▸ Brief
When you write the records again, keep every line exactly as it was.

(Saved data entries)
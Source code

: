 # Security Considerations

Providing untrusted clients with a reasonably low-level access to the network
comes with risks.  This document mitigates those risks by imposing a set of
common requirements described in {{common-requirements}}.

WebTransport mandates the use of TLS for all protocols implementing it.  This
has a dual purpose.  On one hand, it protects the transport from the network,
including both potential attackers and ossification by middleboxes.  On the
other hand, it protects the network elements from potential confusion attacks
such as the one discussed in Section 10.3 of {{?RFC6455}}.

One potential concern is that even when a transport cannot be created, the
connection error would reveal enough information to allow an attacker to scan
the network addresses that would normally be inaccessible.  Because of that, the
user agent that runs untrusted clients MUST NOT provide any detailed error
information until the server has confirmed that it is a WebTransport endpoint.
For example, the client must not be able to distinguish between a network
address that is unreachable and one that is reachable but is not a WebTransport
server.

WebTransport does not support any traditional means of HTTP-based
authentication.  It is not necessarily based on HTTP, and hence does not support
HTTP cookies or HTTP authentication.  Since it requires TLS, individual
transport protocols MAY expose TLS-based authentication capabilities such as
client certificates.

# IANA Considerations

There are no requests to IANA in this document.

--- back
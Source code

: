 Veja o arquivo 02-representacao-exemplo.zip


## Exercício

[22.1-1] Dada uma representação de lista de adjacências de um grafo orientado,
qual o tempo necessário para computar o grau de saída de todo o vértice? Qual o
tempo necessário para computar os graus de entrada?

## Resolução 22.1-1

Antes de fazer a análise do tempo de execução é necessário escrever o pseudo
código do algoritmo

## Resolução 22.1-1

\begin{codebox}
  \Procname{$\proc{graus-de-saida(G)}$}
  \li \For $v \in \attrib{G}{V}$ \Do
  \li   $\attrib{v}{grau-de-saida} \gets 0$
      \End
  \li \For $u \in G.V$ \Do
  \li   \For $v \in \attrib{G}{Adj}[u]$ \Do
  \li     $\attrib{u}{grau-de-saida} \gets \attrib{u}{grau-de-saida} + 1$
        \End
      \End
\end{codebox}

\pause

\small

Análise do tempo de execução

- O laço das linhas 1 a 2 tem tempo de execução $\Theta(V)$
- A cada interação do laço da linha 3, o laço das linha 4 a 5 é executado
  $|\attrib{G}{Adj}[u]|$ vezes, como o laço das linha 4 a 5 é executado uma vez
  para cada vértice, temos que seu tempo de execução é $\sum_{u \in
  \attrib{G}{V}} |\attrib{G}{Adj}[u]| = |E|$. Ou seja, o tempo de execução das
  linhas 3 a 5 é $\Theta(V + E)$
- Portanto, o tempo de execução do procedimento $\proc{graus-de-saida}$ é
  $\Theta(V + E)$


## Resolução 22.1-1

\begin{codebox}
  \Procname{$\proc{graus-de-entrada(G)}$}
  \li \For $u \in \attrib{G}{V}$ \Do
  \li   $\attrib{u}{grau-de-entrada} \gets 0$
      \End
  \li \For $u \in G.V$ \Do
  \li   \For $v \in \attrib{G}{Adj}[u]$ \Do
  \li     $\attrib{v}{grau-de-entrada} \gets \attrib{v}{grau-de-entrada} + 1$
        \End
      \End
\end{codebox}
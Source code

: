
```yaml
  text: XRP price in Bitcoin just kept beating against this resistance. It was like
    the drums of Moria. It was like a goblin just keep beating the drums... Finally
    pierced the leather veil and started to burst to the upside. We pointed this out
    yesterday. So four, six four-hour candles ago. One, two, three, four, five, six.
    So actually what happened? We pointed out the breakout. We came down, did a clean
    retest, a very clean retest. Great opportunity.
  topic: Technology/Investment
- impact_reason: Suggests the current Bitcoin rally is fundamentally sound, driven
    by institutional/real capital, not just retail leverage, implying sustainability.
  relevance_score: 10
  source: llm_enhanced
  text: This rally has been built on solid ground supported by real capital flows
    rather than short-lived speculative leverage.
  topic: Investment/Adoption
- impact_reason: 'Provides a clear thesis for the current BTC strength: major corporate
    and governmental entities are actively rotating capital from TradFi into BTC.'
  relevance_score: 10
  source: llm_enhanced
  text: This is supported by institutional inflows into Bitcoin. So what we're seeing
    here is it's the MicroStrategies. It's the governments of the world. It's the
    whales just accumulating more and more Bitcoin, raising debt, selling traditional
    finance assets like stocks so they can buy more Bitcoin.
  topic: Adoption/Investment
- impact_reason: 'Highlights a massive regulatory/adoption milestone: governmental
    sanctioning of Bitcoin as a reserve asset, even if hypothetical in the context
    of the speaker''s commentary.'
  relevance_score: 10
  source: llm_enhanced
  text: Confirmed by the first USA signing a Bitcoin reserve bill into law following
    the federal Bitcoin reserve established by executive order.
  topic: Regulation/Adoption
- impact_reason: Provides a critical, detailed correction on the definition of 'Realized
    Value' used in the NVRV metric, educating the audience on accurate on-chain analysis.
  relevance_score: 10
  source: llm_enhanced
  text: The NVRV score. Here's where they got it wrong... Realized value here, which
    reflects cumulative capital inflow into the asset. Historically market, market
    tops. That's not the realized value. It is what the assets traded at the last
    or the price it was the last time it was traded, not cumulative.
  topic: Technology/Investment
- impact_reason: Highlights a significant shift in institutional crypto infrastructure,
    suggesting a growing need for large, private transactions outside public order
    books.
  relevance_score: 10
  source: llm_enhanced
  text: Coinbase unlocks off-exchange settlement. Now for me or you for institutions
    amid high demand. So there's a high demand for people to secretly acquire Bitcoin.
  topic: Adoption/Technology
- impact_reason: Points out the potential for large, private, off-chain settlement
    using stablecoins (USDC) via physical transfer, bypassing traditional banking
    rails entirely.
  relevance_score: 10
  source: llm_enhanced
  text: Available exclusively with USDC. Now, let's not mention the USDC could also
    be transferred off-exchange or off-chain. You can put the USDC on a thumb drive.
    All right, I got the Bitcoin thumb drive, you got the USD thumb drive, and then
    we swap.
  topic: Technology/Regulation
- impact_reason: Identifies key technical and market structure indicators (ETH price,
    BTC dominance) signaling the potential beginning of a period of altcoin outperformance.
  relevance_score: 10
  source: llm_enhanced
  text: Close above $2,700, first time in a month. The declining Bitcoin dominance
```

▸ Result of this task
Source code

: # Security Considerations

Providing untrusted clients with a reasonably low-level access to the network
comes with risks.  This document mitigates those risks by imposing a set of
common requirements described in {{common-requirements}}.

WebTransport mandates the use of TLS for all protocols implementing it.  This
has a dual purpose.  On one hand, it protects the transport from the network,
including both potential attackers and ossification by middleboxes.  On the
other hand, it protects the network elements from potential confusion attacks
such as the one discussed in Section 10.3 of {{?RFC6455}}.

One potential concern is that even when a transport cannot be created, the
connection error would reveal enough information to allow an attacker to scan
the network addresses that would normally be inaccessible.  Because of that, the
user agent that runs untrusted clients MUST NOT provide any detailed error
information until the server has confirmed that it is a WebTransport endpoint.
For example, the client must not be able to distinguish between a network
address that is unreachable and one that is reachable but is not a WebTransport
server.

WebTransport does not support any traditional means of HTTP-based
authentication.  It is not necessarily based on HTTP, and hence does not support
HTTP cookies or HTTP authentication.  Since it requires TLS, individual
transport protocols MAY expose TLS-based authentication capabilities such as
client certificates.

# IANA Considerations

There are no requests to IANA in this document.

--- back
Source code

: Veja o arquivo 02-representacao-exemplo.zip


## Exercício

[22.1-1] Dada uma representação de lista de adjacências de um grafo orientado,
qual o tempo necessário para computar o grau de saída de todo o vértice? Qual o
tempo necessário para computar os graus de entrada?

## Resolução 22.1-1

Antes de fazer a análise do tempo de execução é necessário escrever o pseudo
código do algoritmo

## Resolução 22.1-1

\begin{codebox}
  \Procname{$\proc{graus-de-saida(G)}$}
  \li \For $v \in \attrib{G}{V}$ \Do
  \li   $\attrib{v}{grau-de-saida} \gets 0$
      \End
  \li \For $u \in G.V$ \Do
  \li   \For $v \in \attrib{G}{Adj}[u]$ \Do
  \li     $\attrib{u}{grau-de-saida} \gets \attrib{u}{grau-de-saida} + 1$
        \End
      \End
\end{codebox}

\pause

\small

Análise do tempo de execução

- O laço das linhas 1 a 2 tem tempo de execução $\Theta(V)$
- A cada interação do laço da linha 3, o laço das linha 4 a 5 é executado
  $|\attrib{G}{Adj}[u]|$ vezes, como o laço das linha 4 a 5 é executado uma vez
  para cada vértice, temos que seu tempo de execução é $\sum_{u \in
  \attrib{G}{V}} |\attrib{G}{Adj}[u]| = |E|$. Ou seja, o tempo de execução das
  linhas 3 a 5 é $\Theta(V + E)$
- Portanto, o tempo de execução do procedimento $\proc{graus-de-saida}$ é
  $\Theta(V + E)$


## Resolução 22.1-1

\begin{codebox}
  \Procname{$\proc{graus-de-entrada(G)}$}
  \li \For $u \in \attrib{G}{V}$ \Do
  \li   $\attrib{u}{grau-de-entrada} \gets 0$
      \End
  \li \For $u \in G.V$ \Do
  \li   \For $v \in \attrib{G}{Adj}[u]$ \Do
  \li     $\attrib{v}{grau-de-entrada} \gets \attrib{v}{grau-de-entrada} + 1$
        \End
      \End
\end{codebox}
Source code

:
```yaml
  text: XRP price in Bitcoin just kept beating against this resistance. It was like
    the drums of Moria. It was like a goblin just keep beating the drums... Finally
    pierced the leather veil and started to burst to the upside. We pointed this out
    yesterday. So four, six four-hour candles ago. One, two, three, four, five, six.
    So actually what happened? We pointed out the breakout. We came down, did a clean
    retest, a very clean retest. Great opportunity.
  topic: Technology/Investment
- impact_reason: Suggests the current Bitcoin rally is fundamentally sound, driven
    by institutional/real capital, not just retail leverage, implying sustainability.
  relevance_score: 10
  source: llm_enhanced
  text: This rally has been built on solid ground supported by real capital flows
    rather than short-lived speculative leverage.
  topic: Investment/Adoption
- impact_reason: 'Provides a clear thesis for the current BTC strength: major corporate
    and governmental entities are actively rotating capital from TradFi into BTC.'
  relevance_score: 10
  source: llm_enhanced
  text: This is supported by institutional inflows into Bitcoin. So what we're seeing
    here is it's the MicroStrategies. It's the governments of the world. It's the
    whales just accumulating more and more Bitcoin, raising debt, selling traditional
    finance assets like stocks so they can buy more Bitcoin.
  topic: Adoption/Investment
- impact_reason: 'Highlights a massive regulatory/adoption milestone: governmental
    sanctioning of Bitcoin as a reserve asset, even if hypothetical in the context
    of the speaker''s commentary.'
  relevance_score: 10
  source: llm_enhanced
  text: Confirmed by the first USA signing a Bitcoin reserve bill into law following
    the federal Bitcoin reserve established by executive order.
  topic: Regulation/Adoption
- impact_reason: Provides a critical, detailed correction on the definition of 'Realized
    Value' used in the NVRV metric, educating the audience on accurate on-chain analysis.
  relevance_score: 10
  source: llm_enhanced
  text: The NVRV score. Here's where they got it wrong... Realized value here, which
    reflects cumulative capital inflow into the asset. Historically market, market
    tops. That's not the realized value. It is what the assets traded at the last
    or the price it was the last time it was traded, not cumulative.
  topic: Technology/Investment
- impact_reason: Highlights a significant shift in institutional crypto infrastructure,
    suggesting a growing need for large, private transactions outside public order
    books.
  relevance_score: 10
  source: llm_enhanced
  text: Coinbase unlocks off-exchange settlement. Now for me or you for institutions
    amid high demand. So there's a high demand for people to secretly acquire Bitcoin.
  topic: Adoption/Technology
- impact_reason: Points out the potential for large, private, off-chain settlement
    using stablecoins (USDC) via physical transfer, bypassing traditional banking
    rails entirely.
  relevance_score: 10
  source: llm_enhanced
  text: Available exclusively with USDC. Now, let's not mention the USDC could also
    be transferred off-exchange or off-chain. You can put the USDC on a thumb drive.
    All right, I got the Bitcoin thumb drive, you got the USD thumb drive, and then
    we swap.
  topic: Technology/Regulation
- impact_reason: Identifies key technical and market structure indicators (ETH price,
    BTC dominance) signaling the potential beginning of a period of altcoin outperformance.
  relevance_score: 10
  source: llm_enhanced
  text: Close above $2,700, first time in a month. The declining Bitcoin dominance
```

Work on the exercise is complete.